**ABOUT THIS TASK**
Look through the entries below and report every line that has "通信合规性和".

★ ★ ★

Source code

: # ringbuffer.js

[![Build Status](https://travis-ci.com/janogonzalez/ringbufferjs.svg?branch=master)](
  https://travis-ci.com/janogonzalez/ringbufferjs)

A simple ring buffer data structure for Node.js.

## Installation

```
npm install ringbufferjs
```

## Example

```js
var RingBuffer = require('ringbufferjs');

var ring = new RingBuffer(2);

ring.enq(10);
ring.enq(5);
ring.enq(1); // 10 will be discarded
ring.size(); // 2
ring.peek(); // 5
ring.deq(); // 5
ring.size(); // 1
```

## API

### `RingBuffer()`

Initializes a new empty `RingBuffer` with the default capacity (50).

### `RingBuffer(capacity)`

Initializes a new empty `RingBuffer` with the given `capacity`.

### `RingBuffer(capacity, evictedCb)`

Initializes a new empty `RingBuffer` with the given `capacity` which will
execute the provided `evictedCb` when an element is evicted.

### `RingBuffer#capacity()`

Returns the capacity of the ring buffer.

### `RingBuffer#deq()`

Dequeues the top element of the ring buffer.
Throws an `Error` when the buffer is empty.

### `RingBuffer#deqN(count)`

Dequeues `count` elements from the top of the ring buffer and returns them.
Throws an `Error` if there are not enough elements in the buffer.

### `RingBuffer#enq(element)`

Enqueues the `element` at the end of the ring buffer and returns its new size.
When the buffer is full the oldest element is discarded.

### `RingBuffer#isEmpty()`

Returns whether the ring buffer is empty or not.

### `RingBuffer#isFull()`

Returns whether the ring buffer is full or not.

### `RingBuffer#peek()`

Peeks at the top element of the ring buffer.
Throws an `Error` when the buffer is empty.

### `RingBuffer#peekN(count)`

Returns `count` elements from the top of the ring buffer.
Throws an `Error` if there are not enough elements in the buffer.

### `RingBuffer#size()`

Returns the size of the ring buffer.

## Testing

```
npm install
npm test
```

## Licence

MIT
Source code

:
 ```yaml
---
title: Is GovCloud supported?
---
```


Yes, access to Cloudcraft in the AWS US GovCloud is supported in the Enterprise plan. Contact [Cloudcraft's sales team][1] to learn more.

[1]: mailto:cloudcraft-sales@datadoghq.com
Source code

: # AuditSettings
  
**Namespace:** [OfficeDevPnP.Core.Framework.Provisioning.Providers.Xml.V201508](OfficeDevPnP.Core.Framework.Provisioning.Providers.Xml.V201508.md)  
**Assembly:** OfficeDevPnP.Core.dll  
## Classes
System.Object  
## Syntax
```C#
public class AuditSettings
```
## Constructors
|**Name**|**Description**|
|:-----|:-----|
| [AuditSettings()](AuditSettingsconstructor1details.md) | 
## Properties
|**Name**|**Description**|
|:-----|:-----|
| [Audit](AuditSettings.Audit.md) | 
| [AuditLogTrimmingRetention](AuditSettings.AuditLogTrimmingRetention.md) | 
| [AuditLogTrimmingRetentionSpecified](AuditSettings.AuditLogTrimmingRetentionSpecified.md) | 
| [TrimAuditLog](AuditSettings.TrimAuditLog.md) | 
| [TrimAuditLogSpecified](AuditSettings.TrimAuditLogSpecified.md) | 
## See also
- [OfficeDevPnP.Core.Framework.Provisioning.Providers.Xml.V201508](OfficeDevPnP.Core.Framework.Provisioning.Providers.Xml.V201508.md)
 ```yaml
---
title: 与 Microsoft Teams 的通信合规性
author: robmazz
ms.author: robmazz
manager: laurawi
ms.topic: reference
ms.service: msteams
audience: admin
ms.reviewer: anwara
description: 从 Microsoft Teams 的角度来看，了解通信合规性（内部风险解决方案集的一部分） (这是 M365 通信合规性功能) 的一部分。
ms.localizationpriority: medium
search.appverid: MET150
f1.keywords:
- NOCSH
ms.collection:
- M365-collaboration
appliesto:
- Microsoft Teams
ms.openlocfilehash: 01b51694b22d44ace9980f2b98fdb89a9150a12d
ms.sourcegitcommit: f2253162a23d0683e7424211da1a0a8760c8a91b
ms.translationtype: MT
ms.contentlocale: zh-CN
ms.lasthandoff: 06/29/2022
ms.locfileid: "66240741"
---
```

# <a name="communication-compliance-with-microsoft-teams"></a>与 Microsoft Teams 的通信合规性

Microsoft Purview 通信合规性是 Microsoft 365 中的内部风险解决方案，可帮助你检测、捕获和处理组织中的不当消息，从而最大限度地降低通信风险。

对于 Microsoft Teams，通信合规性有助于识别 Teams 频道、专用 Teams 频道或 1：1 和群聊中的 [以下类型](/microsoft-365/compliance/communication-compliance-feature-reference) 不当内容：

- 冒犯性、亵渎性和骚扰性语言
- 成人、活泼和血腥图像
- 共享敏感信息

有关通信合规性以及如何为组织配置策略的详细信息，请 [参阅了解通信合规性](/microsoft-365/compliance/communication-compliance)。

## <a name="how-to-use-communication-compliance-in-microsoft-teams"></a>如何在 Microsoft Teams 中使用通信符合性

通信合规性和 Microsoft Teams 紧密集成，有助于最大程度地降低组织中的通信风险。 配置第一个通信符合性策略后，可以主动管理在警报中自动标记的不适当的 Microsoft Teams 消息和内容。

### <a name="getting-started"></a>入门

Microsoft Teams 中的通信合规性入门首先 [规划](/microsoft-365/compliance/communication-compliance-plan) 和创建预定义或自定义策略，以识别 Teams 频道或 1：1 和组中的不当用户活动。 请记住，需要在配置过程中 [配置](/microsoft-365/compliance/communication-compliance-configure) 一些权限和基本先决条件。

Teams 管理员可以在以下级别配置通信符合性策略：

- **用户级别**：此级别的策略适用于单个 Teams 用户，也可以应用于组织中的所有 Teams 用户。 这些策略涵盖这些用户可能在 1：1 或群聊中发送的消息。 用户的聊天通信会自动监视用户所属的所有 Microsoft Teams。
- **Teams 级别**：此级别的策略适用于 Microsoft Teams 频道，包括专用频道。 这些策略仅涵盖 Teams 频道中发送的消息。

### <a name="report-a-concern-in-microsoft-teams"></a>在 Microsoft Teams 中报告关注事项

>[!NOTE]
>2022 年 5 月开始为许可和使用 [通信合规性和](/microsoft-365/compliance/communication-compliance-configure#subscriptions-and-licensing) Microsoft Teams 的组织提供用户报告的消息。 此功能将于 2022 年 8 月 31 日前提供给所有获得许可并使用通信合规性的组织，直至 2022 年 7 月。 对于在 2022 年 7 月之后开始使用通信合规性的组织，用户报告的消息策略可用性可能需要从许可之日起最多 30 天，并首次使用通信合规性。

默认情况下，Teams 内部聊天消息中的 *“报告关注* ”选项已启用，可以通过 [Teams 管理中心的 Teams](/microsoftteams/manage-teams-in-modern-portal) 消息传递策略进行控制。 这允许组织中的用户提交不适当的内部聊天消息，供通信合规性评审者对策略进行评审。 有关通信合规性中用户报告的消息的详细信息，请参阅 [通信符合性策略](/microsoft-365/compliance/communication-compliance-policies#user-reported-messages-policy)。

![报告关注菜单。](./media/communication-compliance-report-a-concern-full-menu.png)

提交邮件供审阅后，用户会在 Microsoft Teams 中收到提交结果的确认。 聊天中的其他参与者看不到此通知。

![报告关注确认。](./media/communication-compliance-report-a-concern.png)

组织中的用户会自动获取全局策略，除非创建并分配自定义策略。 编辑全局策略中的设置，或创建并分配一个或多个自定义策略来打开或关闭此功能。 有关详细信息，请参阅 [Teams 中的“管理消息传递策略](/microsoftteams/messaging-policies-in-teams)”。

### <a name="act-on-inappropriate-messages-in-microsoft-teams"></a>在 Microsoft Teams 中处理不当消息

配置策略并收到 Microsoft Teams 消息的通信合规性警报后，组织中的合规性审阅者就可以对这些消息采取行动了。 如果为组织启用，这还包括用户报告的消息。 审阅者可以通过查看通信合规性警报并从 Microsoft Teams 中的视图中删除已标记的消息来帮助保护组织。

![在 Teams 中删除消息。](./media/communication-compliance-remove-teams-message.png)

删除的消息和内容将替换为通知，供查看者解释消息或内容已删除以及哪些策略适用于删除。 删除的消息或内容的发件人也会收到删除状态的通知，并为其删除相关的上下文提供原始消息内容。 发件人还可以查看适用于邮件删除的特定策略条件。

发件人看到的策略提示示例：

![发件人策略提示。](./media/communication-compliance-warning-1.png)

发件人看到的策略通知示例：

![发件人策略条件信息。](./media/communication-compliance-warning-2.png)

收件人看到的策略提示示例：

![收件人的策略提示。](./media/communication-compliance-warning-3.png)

★ ★ ★

**RESULT OF THIS TASK**
通信合规性和 Microsoft Teams 紧密集成，有助于最大程度地降低组织中的通信风险。 配置第一个通信符合性策略后，可以主动管理在警报中自动标记的不适当的 Microsoft Teams 消息和内容。
>2022 年 5 月开始为许可和使用 [通信合规性和](/microsoft-365/compliance/communication-compliance-configure#subscriptions-and-licensing) Microsoft Teams 的组织提供用户报告的消息。 此功能将于 2022 年 8 月 31 日前提供给所有获得许可并使用通信合规性的组织，直至 2022 年 7 月。 对于在 2022 年 7 月之后开始使用通信合规性的组织，用户报告的消息策略可用性可能需要从许可之日起最多 30 天，并首次使用通信合规性。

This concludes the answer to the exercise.